[Saved entries]
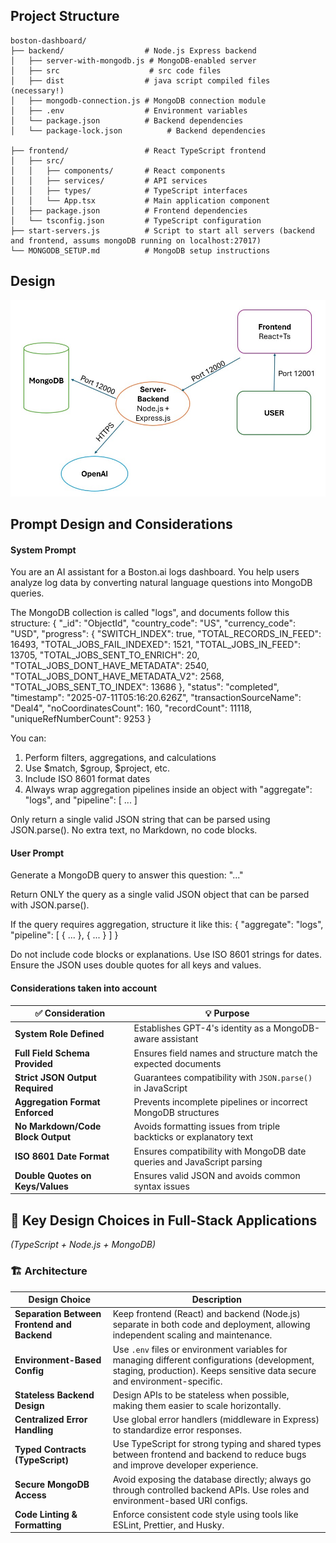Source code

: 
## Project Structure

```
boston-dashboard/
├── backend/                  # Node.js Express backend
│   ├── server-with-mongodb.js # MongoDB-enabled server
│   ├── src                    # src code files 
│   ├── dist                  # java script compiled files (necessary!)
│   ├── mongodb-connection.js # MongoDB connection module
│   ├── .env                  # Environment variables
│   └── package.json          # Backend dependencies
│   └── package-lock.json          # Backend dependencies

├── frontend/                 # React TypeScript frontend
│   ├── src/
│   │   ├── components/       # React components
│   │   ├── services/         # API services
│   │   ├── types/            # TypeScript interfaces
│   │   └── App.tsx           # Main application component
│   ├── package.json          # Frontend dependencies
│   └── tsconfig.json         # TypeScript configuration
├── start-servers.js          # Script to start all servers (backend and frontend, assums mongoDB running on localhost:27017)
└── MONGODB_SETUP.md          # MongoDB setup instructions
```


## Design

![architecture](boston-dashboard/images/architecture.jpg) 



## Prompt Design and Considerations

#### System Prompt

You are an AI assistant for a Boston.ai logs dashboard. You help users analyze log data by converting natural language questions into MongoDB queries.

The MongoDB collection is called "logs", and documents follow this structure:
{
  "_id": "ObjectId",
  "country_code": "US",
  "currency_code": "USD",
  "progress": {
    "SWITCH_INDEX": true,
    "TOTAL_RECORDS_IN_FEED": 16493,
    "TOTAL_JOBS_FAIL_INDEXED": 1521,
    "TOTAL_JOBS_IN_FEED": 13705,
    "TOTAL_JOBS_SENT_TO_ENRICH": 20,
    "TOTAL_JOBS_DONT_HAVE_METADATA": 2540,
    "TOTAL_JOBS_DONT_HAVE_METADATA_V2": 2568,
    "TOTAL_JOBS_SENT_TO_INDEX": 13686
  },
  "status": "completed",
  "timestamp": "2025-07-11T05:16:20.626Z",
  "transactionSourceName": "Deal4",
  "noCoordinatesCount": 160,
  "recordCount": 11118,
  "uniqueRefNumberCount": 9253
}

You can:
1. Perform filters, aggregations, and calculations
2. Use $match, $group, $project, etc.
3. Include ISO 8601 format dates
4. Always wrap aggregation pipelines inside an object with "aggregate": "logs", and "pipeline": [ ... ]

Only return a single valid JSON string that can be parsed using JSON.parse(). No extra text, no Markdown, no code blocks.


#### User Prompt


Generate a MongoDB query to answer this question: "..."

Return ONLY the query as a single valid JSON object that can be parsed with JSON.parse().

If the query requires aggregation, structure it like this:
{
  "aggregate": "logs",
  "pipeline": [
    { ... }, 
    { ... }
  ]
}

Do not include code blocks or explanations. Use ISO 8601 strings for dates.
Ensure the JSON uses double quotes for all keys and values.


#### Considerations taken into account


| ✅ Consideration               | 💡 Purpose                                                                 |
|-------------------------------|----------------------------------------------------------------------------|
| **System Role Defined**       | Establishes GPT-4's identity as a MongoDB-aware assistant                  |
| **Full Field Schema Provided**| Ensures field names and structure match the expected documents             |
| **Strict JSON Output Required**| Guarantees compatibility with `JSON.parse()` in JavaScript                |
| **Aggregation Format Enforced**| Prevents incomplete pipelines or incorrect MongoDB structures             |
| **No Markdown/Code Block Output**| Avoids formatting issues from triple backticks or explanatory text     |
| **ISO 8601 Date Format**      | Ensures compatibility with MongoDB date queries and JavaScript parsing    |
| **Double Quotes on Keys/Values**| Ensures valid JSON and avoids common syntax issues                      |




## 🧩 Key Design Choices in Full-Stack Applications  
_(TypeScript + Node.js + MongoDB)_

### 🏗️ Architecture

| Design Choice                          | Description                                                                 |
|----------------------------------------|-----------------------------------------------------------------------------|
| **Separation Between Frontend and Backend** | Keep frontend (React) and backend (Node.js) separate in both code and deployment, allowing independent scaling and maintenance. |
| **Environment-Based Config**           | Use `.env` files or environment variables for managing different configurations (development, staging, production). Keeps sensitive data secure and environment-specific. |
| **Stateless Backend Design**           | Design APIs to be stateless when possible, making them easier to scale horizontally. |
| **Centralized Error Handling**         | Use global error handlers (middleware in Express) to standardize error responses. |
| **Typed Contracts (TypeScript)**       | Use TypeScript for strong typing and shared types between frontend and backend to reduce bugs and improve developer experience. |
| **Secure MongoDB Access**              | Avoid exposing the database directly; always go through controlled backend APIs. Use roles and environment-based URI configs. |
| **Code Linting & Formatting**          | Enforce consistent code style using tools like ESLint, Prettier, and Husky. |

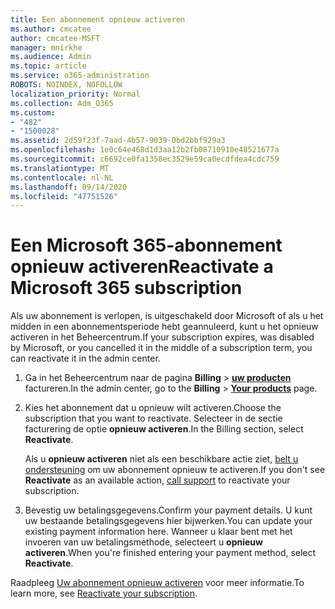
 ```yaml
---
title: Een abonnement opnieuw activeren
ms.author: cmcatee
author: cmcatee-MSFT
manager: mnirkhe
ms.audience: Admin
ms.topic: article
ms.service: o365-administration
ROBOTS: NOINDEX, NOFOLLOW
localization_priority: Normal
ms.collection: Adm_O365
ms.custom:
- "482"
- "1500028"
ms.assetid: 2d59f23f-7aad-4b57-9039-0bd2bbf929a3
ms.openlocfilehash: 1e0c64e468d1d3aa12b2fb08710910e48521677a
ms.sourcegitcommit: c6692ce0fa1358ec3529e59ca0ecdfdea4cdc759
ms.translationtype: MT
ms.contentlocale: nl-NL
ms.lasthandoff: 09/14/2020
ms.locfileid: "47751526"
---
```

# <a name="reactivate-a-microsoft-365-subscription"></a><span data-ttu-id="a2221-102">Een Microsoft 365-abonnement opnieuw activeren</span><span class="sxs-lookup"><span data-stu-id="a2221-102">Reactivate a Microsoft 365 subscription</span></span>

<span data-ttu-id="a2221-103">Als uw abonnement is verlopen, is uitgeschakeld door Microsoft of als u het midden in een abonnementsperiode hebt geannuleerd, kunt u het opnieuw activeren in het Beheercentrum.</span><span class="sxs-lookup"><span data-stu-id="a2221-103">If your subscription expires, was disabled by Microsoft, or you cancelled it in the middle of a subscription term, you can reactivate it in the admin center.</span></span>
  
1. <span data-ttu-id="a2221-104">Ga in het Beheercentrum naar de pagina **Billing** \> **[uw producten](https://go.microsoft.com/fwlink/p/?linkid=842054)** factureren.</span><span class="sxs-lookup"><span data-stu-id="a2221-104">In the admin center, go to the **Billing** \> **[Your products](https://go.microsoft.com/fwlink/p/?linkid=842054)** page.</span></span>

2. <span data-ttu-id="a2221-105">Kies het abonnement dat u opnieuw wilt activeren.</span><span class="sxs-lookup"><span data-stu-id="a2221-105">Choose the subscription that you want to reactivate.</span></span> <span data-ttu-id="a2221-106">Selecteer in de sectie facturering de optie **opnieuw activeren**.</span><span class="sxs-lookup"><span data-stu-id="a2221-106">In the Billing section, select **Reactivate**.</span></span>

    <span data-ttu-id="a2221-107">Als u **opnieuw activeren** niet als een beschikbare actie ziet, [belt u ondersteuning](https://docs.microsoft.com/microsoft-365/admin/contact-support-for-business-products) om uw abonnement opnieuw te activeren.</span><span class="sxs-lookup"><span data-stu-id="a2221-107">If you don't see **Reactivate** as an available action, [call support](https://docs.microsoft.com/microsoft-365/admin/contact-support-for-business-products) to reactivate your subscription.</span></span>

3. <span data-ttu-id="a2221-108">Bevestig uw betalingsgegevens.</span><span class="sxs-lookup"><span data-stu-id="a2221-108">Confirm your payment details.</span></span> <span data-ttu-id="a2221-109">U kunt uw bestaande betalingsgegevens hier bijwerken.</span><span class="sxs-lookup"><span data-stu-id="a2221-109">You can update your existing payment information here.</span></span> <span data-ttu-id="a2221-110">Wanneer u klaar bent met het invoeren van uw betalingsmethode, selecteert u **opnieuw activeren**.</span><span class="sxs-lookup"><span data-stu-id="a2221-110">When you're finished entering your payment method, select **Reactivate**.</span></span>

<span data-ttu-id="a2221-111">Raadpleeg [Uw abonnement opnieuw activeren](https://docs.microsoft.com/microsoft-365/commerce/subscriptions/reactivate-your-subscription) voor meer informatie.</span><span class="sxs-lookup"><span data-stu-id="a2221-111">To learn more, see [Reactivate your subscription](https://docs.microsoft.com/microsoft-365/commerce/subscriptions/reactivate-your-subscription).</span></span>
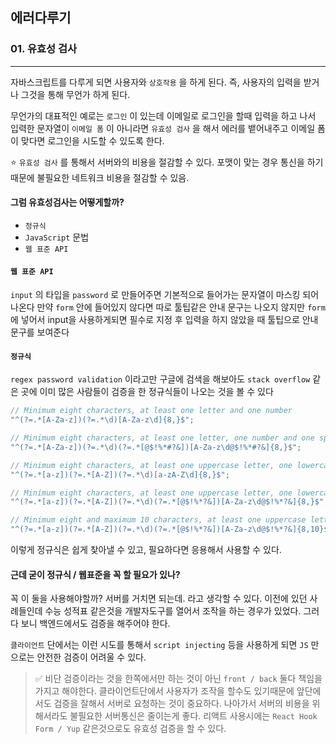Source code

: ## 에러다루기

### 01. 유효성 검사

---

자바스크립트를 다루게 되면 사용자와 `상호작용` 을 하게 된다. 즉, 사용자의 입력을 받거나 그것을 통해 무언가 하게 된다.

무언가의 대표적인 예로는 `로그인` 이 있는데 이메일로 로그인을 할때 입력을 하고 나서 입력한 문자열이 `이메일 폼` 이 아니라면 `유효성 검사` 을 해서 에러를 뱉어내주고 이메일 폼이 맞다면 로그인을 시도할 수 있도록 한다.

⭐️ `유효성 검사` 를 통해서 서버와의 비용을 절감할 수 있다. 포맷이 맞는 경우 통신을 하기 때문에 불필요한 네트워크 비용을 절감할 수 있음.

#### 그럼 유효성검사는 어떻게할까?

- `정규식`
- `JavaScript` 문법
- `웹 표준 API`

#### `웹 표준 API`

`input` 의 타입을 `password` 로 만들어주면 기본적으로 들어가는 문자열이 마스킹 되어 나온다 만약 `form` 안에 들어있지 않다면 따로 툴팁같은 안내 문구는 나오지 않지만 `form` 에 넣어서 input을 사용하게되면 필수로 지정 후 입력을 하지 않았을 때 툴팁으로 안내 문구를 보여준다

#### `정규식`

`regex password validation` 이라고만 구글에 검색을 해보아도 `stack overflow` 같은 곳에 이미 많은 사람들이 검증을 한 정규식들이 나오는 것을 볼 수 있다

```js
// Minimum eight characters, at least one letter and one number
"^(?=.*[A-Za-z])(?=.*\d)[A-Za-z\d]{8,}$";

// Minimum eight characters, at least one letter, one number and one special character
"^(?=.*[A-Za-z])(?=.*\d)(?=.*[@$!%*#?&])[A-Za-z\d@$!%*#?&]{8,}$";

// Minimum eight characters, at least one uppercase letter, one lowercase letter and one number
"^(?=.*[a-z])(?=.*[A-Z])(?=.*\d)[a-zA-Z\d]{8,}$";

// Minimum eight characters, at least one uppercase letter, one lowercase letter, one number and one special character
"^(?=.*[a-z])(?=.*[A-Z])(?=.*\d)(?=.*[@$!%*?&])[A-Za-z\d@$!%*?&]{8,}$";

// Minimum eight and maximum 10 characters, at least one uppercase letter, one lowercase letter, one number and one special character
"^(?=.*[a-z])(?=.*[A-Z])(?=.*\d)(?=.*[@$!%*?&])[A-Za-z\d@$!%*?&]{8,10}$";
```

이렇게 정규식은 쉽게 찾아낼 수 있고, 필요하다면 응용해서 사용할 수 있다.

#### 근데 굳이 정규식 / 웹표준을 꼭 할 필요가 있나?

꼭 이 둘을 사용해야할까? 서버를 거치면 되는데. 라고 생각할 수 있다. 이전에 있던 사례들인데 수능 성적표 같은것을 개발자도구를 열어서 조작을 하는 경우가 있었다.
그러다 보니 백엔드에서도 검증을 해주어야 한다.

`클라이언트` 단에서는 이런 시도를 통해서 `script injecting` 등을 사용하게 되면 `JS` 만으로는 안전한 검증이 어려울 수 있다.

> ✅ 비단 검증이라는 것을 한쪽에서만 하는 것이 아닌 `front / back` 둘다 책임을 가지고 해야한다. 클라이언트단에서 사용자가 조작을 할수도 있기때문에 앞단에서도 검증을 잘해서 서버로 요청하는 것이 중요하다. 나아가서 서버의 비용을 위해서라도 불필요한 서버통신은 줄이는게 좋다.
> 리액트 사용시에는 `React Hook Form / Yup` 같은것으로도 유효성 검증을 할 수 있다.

What you need to do =
Using the records above, copy word for word the line with "If the query", the line with "error responses. |", and every line between them.

Exercise result =
If the query requires aggregation, structure it like this:
{
  "aggregate": "logs",
  "pipeline": [
    { ... }, 
    { ... }
  ]
}

Do not include code blocks or explanations. Use ISO 8601 strings for dates.
Ensure the JSON uses double quotes for all keys and values.


#### Considerations taken into account


| ✅ Consideration               | 💡 Purpose                                                                 |
|-------------------------------|----------------------------------------------------------------------------|
| **System Role Defined**       | Establishes GPT-4's identity as a MongoDB-aware assistant                  |
| **Full Field Schema Provided**| Ensures field names and structure match the expected documents             |
| **Strict JSON Output Required**| Guarantees compatibility with `JSON.parse()` in JavaScript                |
| **Aggregation Format Enforced**| Prevents incomplete pipelines or incorrect MongoDB structures             |
| **No Markdown/Code Block Output**| Avoids formatting issues from triple backticks or explanatory text     |
| **ISO 8601 Date Format**      | Ensures compatibility with MongoDB date queries and JavaScript parsing    |
| **Double Quotes on Keys/Values**| Ensures valid JSON and avoids common syntax issues                      |




## 🧩 Key Design Choices in Full-Stack Applications  
_(TypeScript + Node.js + MongoDB)_

### 🏗️ Architecture

| Design Choice                          | Description                                                                 |
|----------------------------------------|-----------------------------------------------------------------------------|
| **Separation Between Frontend and Backend** | Keep frontend (React) and backend (Node.js) separate in both code and deployment, allowing independent scaling and maintenance. |
| **Environment-Based Config**           | Use `.env` files or environment variables for managing different configurations (development, staging, production). Keeps sensitive data secure and environment-specific. |
| **Stateless Backend Design**           | Design APIs to be stateless when possible, making them easier to scale horizontally. |
| **Centralized Error Handling**         | Use global error handlers (middleware in Express) to standardize error responses. |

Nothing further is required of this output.